▶ _EXERCISE DETAILS_:
The word "classList" marks the lines to keep; find each one in the data and copy it.

[[ RECORDS FOR THIS TASK, beginning ]]

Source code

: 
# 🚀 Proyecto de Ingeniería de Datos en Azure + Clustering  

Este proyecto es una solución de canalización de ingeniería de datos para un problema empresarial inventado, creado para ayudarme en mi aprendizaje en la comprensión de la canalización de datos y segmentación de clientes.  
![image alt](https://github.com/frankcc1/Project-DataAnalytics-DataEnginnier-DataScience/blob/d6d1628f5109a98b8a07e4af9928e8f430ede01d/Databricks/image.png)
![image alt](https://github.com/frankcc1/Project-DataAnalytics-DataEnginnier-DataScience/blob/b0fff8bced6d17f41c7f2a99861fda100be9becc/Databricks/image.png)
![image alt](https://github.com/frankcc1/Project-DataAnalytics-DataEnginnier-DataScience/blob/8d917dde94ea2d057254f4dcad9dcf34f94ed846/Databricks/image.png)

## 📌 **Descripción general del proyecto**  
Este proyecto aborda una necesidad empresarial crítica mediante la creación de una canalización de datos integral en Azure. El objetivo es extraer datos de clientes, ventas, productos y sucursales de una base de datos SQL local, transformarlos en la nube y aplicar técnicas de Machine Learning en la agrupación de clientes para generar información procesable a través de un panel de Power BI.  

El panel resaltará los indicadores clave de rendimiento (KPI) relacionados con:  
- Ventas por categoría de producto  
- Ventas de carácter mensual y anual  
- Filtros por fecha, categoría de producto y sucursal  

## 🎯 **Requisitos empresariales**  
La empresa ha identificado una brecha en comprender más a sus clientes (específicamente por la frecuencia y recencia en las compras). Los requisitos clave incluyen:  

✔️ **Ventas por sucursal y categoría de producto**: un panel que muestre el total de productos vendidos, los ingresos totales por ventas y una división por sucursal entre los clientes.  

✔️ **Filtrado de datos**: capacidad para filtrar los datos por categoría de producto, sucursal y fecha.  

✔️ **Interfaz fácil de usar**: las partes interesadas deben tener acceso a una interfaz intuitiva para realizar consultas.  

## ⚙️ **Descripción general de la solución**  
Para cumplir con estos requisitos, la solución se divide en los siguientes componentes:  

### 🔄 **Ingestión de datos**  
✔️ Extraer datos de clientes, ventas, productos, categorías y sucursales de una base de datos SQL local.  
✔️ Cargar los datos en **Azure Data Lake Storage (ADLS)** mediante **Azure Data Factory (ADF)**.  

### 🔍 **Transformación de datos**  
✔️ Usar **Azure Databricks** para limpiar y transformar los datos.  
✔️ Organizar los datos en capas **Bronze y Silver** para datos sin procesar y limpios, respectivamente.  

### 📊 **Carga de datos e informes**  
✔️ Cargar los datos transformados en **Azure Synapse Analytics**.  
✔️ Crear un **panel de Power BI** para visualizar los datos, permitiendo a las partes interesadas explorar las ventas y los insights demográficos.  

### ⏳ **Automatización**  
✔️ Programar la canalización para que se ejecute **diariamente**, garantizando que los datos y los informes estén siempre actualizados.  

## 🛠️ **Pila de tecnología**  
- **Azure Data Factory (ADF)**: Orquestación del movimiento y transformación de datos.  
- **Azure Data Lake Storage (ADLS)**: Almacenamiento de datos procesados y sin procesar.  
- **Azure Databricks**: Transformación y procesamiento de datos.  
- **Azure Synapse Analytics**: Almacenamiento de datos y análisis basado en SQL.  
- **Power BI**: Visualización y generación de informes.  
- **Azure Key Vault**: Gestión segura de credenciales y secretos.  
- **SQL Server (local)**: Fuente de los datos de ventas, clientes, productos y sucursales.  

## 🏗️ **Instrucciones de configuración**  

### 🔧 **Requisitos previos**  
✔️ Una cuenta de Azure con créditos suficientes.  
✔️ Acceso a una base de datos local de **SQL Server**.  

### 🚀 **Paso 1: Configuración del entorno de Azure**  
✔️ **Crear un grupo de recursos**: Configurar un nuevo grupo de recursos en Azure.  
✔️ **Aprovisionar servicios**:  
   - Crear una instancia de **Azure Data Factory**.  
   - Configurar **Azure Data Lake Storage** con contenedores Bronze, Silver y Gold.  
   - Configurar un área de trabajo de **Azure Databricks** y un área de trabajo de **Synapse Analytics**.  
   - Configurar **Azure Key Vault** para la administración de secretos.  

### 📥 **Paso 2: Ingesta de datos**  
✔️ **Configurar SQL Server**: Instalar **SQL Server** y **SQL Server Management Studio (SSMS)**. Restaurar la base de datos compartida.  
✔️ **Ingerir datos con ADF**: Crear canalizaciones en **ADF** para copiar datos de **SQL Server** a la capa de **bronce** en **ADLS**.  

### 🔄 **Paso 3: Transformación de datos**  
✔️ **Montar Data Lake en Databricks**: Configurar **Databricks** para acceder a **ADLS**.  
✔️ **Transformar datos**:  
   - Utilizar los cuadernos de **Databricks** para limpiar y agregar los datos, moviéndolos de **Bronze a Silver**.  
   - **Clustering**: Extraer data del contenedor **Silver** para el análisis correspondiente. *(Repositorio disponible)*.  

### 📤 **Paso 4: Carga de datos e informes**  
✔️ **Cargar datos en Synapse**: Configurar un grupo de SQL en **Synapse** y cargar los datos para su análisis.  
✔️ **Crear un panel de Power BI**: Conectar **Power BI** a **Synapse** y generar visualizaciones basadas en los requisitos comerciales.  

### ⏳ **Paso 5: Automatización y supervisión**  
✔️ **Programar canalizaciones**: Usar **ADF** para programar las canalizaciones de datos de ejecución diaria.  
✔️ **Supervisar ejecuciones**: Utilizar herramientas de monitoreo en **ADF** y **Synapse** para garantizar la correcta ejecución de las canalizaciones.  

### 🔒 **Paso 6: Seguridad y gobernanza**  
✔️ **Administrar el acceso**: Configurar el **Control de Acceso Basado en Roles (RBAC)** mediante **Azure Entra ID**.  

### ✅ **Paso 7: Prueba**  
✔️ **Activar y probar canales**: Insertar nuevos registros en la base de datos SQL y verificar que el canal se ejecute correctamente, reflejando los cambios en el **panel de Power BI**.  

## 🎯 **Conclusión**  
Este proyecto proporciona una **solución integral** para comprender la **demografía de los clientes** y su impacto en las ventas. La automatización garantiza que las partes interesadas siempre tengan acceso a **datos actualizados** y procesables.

[[ RECORDS FOR THIS TASK, end ]]
[[ RECORDS FOR THIS TASK, beginning ]]

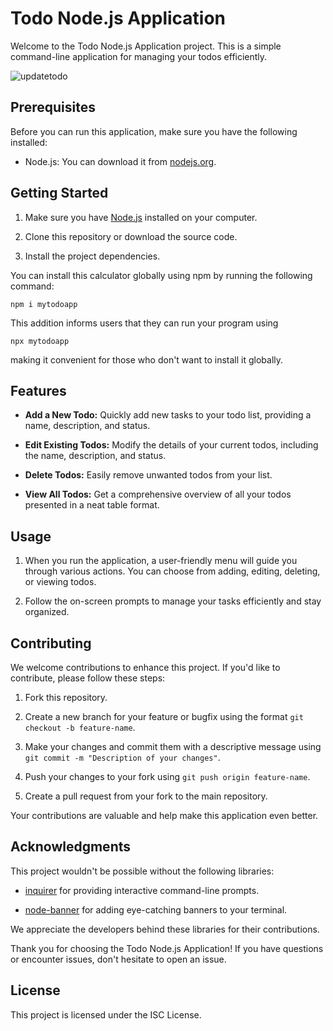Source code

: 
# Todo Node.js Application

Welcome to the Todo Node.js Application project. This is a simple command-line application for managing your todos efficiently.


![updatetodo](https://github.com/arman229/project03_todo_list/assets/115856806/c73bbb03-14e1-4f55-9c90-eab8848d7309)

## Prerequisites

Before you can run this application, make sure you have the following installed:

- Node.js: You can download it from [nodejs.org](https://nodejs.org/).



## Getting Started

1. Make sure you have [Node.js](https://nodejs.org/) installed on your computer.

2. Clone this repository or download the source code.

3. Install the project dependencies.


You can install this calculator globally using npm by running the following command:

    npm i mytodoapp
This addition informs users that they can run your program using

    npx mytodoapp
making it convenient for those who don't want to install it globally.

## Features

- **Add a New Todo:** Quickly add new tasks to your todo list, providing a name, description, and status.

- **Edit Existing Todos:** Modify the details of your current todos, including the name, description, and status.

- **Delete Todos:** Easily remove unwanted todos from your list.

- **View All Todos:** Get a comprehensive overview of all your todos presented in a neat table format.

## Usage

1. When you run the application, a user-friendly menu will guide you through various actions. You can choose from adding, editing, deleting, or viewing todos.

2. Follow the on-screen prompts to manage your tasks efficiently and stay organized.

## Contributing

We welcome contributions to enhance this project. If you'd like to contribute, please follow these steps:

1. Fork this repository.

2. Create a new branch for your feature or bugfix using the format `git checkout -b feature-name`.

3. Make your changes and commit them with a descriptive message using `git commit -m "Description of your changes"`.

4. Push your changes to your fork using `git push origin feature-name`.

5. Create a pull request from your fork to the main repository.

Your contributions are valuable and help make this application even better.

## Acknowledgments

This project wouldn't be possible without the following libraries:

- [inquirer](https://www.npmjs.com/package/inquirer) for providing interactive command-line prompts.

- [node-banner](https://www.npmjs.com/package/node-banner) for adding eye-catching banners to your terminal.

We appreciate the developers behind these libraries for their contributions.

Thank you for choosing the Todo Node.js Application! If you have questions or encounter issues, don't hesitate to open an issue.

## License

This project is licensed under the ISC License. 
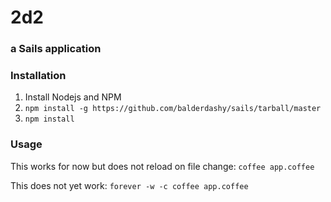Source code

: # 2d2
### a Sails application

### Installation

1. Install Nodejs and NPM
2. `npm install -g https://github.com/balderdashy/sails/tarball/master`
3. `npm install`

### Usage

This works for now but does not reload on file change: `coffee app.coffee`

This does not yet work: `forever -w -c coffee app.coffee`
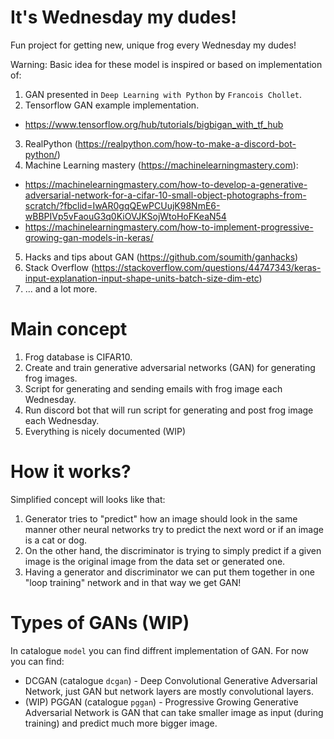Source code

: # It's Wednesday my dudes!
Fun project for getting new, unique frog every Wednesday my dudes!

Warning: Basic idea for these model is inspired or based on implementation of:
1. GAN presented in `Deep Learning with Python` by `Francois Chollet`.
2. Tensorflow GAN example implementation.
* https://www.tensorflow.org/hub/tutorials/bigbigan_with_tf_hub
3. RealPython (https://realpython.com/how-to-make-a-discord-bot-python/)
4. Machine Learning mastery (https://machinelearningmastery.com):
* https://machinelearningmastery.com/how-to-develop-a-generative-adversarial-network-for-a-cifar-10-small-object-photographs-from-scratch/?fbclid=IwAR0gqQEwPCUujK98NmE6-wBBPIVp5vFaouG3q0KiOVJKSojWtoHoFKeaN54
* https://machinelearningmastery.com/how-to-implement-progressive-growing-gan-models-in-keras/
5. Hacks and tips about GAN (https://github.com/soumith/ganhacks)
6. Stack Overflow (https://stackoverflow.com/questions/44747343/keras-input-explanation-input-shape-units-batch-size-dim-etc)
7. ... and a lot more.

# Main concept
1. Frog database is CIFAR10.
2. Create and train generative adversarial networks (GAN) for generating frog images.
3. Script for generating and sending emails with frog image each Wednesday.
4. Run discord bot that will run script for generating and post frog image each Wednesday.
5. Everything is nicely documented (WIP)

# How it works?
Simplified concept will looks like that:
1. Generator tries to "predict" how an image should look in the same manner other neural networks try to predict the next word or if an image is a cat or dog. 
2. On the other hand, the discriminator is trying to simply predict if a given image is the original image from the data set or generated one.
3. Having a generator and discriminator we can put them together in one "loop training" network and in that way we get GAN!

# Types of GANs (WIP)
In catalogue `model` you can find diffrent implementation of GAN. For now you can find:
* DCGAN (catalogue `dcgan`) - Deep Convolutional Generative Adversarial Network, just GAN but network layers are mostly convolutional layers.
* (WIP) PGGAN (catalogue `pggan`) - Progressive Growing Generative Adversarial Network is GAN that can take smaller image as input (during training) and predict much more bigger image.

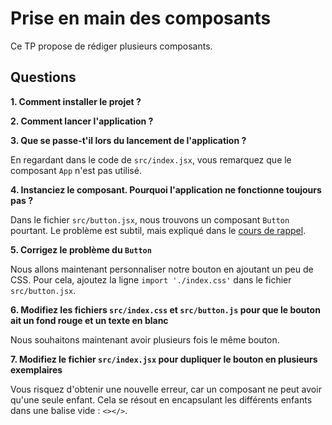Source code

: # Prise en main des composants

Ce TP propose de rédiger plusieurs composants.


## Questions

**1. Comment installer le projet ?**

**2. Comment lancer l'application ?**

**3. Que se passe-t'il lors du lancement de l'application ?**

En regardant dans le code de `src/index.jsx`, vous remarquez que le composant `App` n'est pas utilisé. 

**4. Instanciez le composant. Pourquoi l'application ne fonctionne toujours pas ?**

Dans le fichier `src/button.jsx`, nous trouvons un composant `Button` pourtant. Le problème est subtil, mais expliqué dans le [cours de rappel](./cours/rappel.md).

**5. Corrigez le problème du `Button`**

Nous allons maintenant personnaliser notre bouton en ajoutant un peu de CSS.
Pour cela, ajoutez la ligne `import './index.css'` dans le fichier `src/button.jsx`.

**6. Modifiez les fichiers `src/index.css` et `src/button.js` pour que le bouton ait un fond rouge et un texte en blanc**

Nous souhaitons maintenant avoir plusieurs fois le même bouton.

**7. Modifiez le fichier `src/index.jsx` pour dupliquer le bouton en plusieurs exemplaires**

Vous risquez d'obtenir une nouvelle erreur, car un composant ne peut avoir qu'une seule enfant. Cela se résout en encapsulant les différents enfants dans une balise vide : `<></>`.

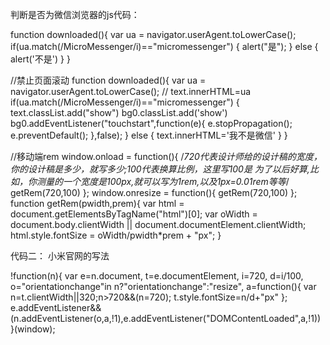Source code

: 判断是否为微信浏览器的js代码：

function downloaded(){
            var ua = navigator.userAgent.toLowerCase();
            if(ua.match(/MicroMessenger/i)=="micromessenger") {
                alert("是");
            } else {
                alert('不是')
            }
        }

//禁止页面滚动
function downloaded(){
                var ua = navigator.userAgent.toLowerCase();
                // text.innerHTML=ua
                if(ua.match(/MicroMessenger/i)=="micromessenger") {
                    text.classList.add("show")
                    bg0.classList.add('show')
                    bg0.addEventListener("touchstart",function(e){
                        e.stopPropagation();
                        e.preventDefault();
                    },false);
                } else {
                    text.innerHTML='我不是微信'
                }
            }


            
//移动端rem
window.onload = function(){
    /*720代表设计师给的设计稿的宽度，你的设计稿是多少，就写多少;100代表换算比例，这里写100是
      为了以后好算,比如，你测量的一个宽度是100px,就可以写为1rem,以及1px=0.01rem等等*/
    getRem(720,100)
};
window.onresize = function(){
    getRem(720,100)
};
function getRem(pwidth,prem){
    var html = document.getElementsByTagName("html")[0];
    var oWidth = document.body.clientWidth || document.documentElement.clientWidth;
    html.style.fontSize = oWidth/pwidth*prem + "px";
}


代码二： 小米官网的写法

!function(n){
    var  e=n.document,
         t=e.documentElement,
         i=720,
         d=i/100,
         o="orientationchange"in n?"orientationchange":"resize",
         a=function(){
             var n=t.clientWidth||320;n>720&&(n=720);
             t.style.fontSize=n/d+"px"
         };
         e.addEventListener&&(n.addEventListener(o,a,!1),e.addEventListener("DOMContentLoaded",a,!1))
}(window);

[[ RECORDS FOR THIS TASK, end ]]

▶ _TASK RESPONSE_:
                    text.classList.add("show")
                    bg0.classList.add('show')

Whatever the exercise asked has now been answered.